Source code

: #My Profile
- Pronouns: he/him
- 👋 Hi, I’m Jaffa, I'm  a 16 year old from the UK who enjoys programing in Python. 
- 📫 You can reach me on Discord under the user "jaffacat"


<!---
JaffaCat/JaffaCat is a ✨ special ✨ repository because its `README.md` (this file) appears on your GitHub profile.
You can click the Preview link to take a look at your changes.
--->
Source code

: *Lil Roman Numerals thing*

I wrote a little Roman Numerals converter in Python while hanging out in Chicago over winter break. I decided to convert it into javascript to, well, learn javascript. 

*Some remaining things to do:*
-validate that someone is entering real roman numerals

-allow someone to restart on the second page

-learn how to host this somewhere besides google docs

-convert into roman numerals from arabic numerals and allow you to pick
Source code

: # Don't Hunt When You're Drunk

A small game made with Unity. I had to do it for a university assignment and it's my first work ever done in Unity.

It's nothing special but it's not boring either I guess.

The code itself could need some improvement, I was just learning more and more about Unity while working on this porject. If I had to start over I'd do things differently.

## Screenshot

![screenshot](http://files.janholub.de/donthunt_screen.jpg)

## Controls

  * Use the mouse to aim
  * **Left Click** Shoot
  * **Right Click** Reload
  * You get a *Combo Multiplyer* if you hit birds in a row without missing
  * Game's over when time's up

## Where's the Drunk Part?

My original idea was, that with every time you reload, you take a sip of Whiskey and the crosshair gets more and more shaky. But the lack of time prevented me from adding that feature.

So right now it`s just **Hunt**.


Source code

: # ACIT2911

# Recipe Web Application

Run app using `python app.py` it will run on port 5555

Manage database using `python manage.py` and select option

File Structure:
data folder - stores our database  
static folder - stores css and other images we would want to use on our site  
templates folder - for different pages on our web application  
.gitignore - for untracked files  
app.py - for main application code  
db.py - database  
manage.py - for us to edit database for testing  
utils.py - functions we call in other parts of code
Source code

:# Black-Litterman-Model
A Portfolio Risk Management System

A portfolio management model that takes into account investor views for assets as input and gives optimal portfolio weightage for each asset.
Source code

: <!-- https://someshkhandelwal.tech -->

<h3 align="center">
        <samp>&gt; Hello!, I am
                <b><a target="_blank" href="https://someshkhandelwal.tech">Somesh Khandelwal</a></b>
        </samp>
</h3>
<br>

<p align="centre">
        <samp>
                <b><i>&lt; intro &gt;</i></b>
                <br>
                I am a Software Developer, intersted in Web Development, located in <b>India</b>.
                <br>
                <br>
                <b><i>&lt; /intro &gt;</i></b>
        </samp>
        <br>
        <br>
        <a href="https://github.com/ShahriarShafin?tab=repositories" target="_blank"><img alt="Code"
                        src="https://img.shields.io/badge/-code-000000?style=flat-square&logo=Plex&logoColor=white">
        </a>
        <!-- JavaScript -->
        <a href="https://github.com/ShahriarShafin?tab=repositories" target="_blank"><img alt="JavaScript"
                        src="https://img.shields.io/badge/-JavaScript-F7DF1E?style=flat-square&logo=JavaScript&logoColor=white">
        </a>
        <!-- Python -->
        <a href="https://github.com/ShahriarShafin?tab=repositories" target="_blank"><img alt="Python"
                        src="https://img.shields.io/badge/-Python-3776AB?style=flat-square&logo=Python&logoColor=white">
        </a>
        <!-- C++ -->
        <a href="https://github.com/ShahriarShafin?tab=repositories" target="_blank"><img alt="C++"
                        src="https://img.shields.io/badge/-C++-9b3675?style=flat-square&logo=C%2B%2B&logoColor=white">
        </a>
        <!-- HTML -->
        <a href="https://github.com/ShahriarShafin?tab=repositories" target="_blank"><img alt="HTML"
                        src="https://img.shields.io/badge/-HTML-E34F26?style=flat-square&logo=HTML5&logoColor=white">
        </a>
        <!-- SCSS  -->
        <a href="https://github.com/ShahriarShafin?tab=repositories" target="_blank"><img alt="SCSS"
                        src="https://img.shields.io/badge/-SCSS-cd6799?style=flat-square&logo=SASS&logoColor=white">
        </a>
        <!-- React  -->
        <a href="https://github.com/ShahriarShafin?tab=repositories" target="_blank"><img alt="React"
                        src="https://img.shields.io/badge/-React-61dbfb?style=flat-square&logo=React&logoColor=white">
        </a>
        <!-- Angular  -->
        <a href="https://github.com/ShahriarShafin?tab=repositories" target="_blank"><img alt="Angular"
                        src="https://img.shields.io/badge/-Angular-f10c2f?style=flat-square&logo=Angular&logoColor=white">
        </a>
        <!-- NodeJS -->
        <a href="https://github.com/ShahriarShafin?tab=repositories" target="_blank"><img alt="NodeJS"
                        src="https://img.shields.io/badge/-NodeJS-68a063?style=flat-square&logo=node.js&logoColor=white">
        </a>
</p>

WHAT TO PRODUCE
Work through the records above and count the lines that hold the string "over". Please give only that figure.

EXPECTED ANSWER
3